_PROBLEM TO WORK ON_
Write out word for word each line from the top of the material through the line that has "Changes in version 1.5.20". Pictures do not go in.
»»
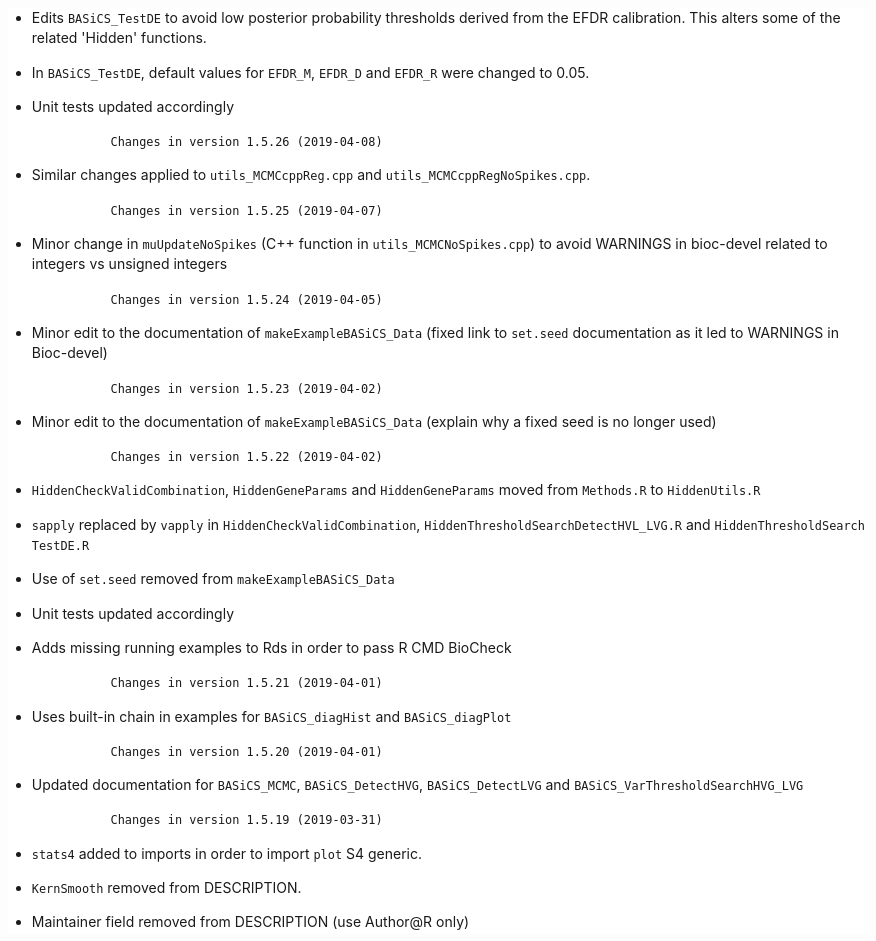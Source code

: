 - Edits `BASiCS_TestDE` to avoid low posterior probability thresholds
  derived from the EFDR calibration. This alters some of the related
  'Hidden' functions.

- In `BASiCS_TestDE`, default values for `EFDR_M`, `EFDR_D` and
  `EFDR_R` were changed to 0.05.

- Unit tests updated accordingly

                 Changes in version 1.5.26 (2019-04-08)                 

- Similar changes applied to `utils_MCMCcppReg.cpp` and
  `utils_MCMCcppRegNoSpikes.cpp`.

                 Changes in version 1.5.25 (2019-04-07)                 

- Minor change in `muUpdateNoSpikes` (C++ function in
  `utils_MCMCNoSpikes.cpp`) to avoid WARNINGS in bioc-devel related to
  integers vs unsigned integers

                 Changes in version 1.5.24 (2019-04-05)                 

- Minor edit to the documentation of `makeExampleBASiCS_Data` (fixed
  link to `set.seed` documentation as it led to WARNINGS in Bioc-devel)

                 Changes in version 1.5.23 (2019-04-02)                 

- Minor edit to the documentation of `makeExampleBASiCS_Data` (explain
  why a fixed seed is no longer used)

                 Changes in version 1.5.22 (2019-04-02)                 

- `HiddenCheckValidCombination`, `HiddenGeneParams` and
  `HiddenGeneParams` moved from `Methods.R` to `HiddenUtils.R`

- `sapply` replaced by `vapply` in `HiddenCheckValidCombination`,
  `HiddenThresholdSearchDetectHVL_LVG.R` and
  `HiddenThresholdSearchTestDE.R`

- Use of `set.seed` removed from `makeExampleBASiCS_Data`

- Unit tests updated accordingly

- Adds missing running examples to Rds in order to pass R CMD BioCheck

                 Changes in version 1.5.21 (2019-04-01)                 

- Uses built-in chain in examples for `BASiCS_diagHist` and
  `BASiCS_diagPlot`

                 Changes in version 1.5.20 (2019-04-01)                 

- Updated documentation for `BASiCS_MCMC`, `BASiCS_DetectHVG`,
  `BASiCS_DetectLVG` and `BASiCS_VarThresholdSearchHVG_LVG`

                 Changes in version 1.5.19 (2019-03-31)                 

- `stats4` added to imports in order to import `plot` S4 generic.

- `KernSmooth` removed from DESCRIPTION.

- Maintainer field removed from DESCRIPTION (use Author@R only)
««
_SOLUTION_
Source code

: - Edits `BASiCS_TestDE` to avoid low posterior probability thresholds
  derived from the EFDR calibration. This alters some of the related
  'Hidden' functions.

- In `BASiCS_TestDE`, default values for `EFDR_M`, `EFDR_D` and
  `EFDR_R` were changed to 0.05.

- Unit tests updated accordingly

                 Changes in version 1.5.26 (2019-04-08)                 

- Similar changes applied to `utils_MCMCcppReg.cpp` and
  `utils_MCMCcppRegNoSpikes.cpp`.

                 Changes in version 1.5.25 (2019-04-07)                 

- Minor change in `muUpdateNoSpikes` (C++ function in
  `utils_MCMCNoSpikes.cpp`) to avoid WARNINGS in bioc-devel related to
  integers vs unsigned integers

                 Changes in version 1.5.24 (2019-04-05)                 

- Minor edit to the documentation of `makeExampleBASiCS_Data` (fixed
  link to `set.seed` documentation as it led to WARNINGS in Bioc-devel)

                 Changes in version 1.5.23 (2019-04-02)                 

- Minor edit to the documentation of `makeExampleBASiCS_Data` (explain
  why a fixed seed is no longer used)

                 Changes in version 1.5.22 (2019-04-02)                 

- `HiddenCheckValidCombination`, `HiddenGeneParams` and
  `HiddenGeneParams` moved from `Methods.R` to `HiddenUtils.R`

- `sapply` replaced by `vapply` in `HiddenCheckValidCombination`,
  `HiddenThresholdSearchDetectHVL_LVG.R` and
  `HiddenThresholdSearchTestDE.R`

- Use of `set.seed` removed from `makeExampleBASiCS_Data`

- Unit tests updated accordingly

- Adds missing running examples to Rds in order to pass R CMD BioCheck

                 Changes in version 1.5.21 (2019-04-01)                 

- Uses built-in chain in examples for `BASiCS_diagHist` and
  `BASiCS_diagPlot`

                 Changes in version 1.5.20 (2019-04-01)                 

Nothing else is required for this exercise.